I knew what he meant. There was something about the space, and the uniformly warm and happy welcome we’d got from all three of the staff looking after us, that I rather found gave me the feels. Put it this way: I knew from social media that the café had closed earlier in the week for a short three-day holiday and that this was their first day reopened, but nobody there showed even the slightest sign of having the back to work blues. On the contrary, they seemed overjoyed to have customers, in a way that made me positively warm to the whole shooting match.

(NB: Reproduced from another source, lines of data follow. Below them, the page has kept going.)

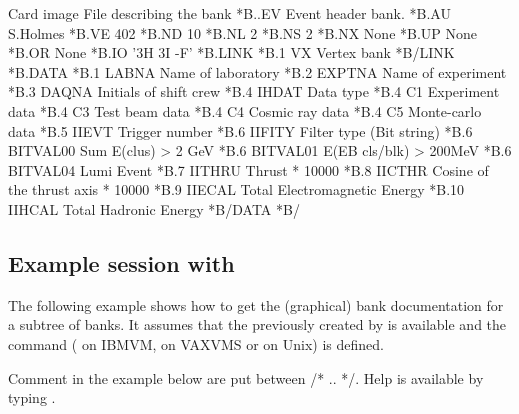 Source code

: \begin{XMPt}{Card image File describing the bank }
*B..EV  Event header bank.
*B.AU    S.Holmes
*B.VE    402
*B.ND    10
*B.NL    2
*B.NS    2
*B.NX    None
*B.UP    None
*B.OR    None
*B.IO    '3H 3I -F'
*B.LINK
*B.1   VX       Vertex bank
*B/LINK
*B.DATA
*B.1   LABNA     Name of laboratory
*B.2   EXPTNA    Name of experiment
*B.3   DAQNA     Initials of shift crew 
*B.4   IHDAT     Data type
*B.4   C1        Experiment data
*B.4   C3        Test beam data
*B.4   C4        Cosmic ray data
*B.4   C5        Monte-carlo data
*B.5   IIEVT     Trigger number
*B.6   IIFITY    Filter type (Bit string)
*B.6   BITVAL00  Sum E(clus) > 2 GeV
*B.6   BITVAL01  E(EB cls/blk) > 200MeV
*B.6   BITVAL04  Lumi Event
*B.7   IITHRU    Thrust * 10000
*B.8   IICTHR    Cosine of the thrust axis * 10000
*B.9   IIECAL    Total Electromagnetic Energy
*B.10  IIHCAL    Total Hadronic Energy
*B/DATA
*B/
\end{XMPt}
 
\newpage

\subsection[Example session with {\tt DZEDIT}]{Example session with }
 
The following example shows how to get the (graphical) bank
documentation for a subtree of banks. 
It assumes that the \RZfile{} previously created by  
is available and the command 
 ( on IBMVM, 
 on VAXVMS or  on Unix) is defined. 
 
Comment in the example below are put between /* .. */.
Help is available by typing .
 
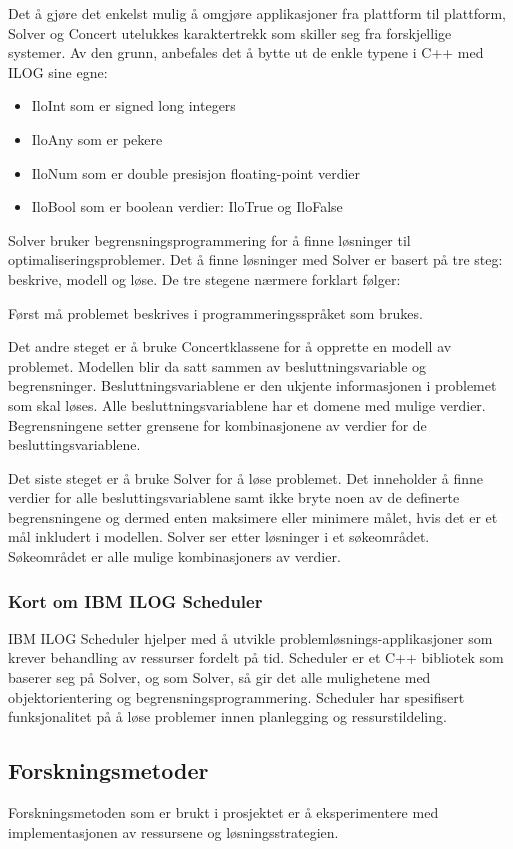 Det å gjøre det enkelst mulig å omgjøre applikasjoner fra plattform til plattform, Solver og Concert utelukkes karaktertrekk som skiller seg fra forskjellige systemer. Av den grunn, anbefales det å bytte ut de enkle typene i C++ med ILOG sine egne:
\begin{itemize}
\item IloInt som er signed long integers
\item IloAny som er pekere
\item IloNum som er double presisjon floating-point verdier
\item IloBool som er boolean verdier: IloTrue og IloFalse
\end{itemize}
Solver bruker begrensningsprogrammering for å finne løsninger til optimaliseringsproblemer. Det å finne løsninger med Solver er basert på tre steg: beskrive, modell og løse. De tre stegene nærmere forklart følger:

Først må problemet beskrives i programmeringsspråket som brukes.

Det andre steget er å bruke Concertklassene for å opprette en modell av problemet. Modellen blir da satt sammen av besluttningsvariable og begrensninger. Besluttningsvariablene er den ukjente informasjonen i problemet som skal løses. Alle besluttningsvariablene har et domene med mulige verdier. Begrensningene setter grensene for kombinasjonene av verdier for de besluttingsvariablene.

Det siste steget er å bruke Solver for å løse problemet. Det inneholder å finne verdier for alle besluttingsvariablene samt ikke bryte noen av de definerte begrensningene og dermed enten maksimere eller minimere målet, hvis det er et mål inkludert i modellen. Solver ser etter løsninger i et søkeområdet. Søkeområdet er alle mulige kombinasjoners av verdier.\cite{cpsolverilog}

\subsubsection{Kort om IBM ILOG Scheduler}
IBM ILOG Scheduler hjelper med å utvikle problemløsnings-applikasjoner som krever behandling av ressurser fordelt på tid. Scheduler er et C++ bibliotek som baserer seg på Solver, og som Solver, så gir det alle mulighetene med objektorientering og begrensningsprogrammering. Scheduler har spesifisert funksjonalitet på å løse problemer innen planlegging og ressurstildeling.\cite{cpschedulerilog}

\subsection{Forskningsmetoder}
Forskningsmetoden som er brukt i prosjektet er å eksperimentere med implementasjonen av ressursene og løsningsstrategien.

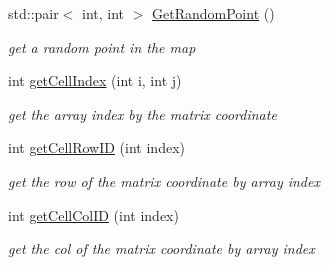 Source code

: \begin{DoxyCompactItemize}
std\+::pair$<$ int, int $>$ \hyperlink{classrrt__planner_1_1rrtPlannerROS_a06d1cb389e3ca07fb3b39173ce00c0a4}{Get\+Random\+Point} ()
\begin{DoxyCompactList}\small\item\em get a random point in the map \end{DoxyCompactList}\item 
int \hyperlink{classrrt__planner_1_1rrtPlannerROS_a047cc66d7055d8c39007c4de2db9ae59}{get\+Cell\+Index} (int i, int j)
\begin{DoxyCompactList}\small\item\em get the array index by the matrix coordinate \end{DoxyCompactList}\item 
int \hyperlink{classrrt__planner_1_1rrtPlannerROS_a77d03d9b7e48bd06504e318086b81339}{get\+Cell\+Row\+ID} (int index)
\begin{DoxyCompactList}\small\item\em get the row of the matrix coordinate by array index \end{DoxyCompactList}\item 
int \hyperlink{classrrt__planner_1_1rrtPlannerROS_ac2dfb825556d93e08c52c53142f0a081}{get\+Cell\+Col\+ID} (int index)
\begin{DoxyCompactList}\small\item\em get the col of the matrix coordinate by array index \end{DoxyCompactList}\end{DoxyCompactItemize}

Our bill for two came to twenty-nine pounds, not including tip, but it would be very easy to spend an awful lot less. We’d already paid right at the start, so we said a jolly farewell before ambling up the hill in the direction of the Harris Garden, largely so we could pretend to ourselves that we’d in some way earned the pints waiting for us in our not too distant future. “I didn’t bring a bottle of wine with me this week” said Jerry apologetically as we set off, and I did briefly wonder if he’d been replaced with a Jerry impersonator.
Short and sweet this week, then, which is absolutely the right way to sum up somewhere like Monty’s Café. I love a place that doesn’t have tickets on itself, that does things simply and well and somehow, through some sort of alchemy, creates somewhere unobtrusively lovely. No brashness, no showing off, just quiet competence.
Monty’s Café serves as an excellent reminder, too, that however much you might love food, it’s never all about the food. It’s also about the welcome, and the space, and how a place makes you feel. So yes, I could find establishments in Reading that do better moutabal, or better coffee, or a better breakfast. But the best can be the enemy of the good. And I don’t think, on the other hand, that I could find somewhere that does all those things, the way Monty’s Café does, in such an agreeable, sleepy little spot.
It’s somehow more than the sum of its parts, to the point where whatever number I lob at the bottom of this review won’t really capture what I’m trying to say. Hopefully you’ll pay more attention to this paragraph than the rating, and if you’re in the area one lunchtime you’ll go there, see what I saw and leave, as I did, feeling that all was right with the world. Apparently, according to the menu, you can get those sausages in a wrap, with pomegranate molasses and halloumi, and chips on the side. Just imagine.
Monty’s Café – 7.3
41 Addington Road, Reading, RG1 5PZ.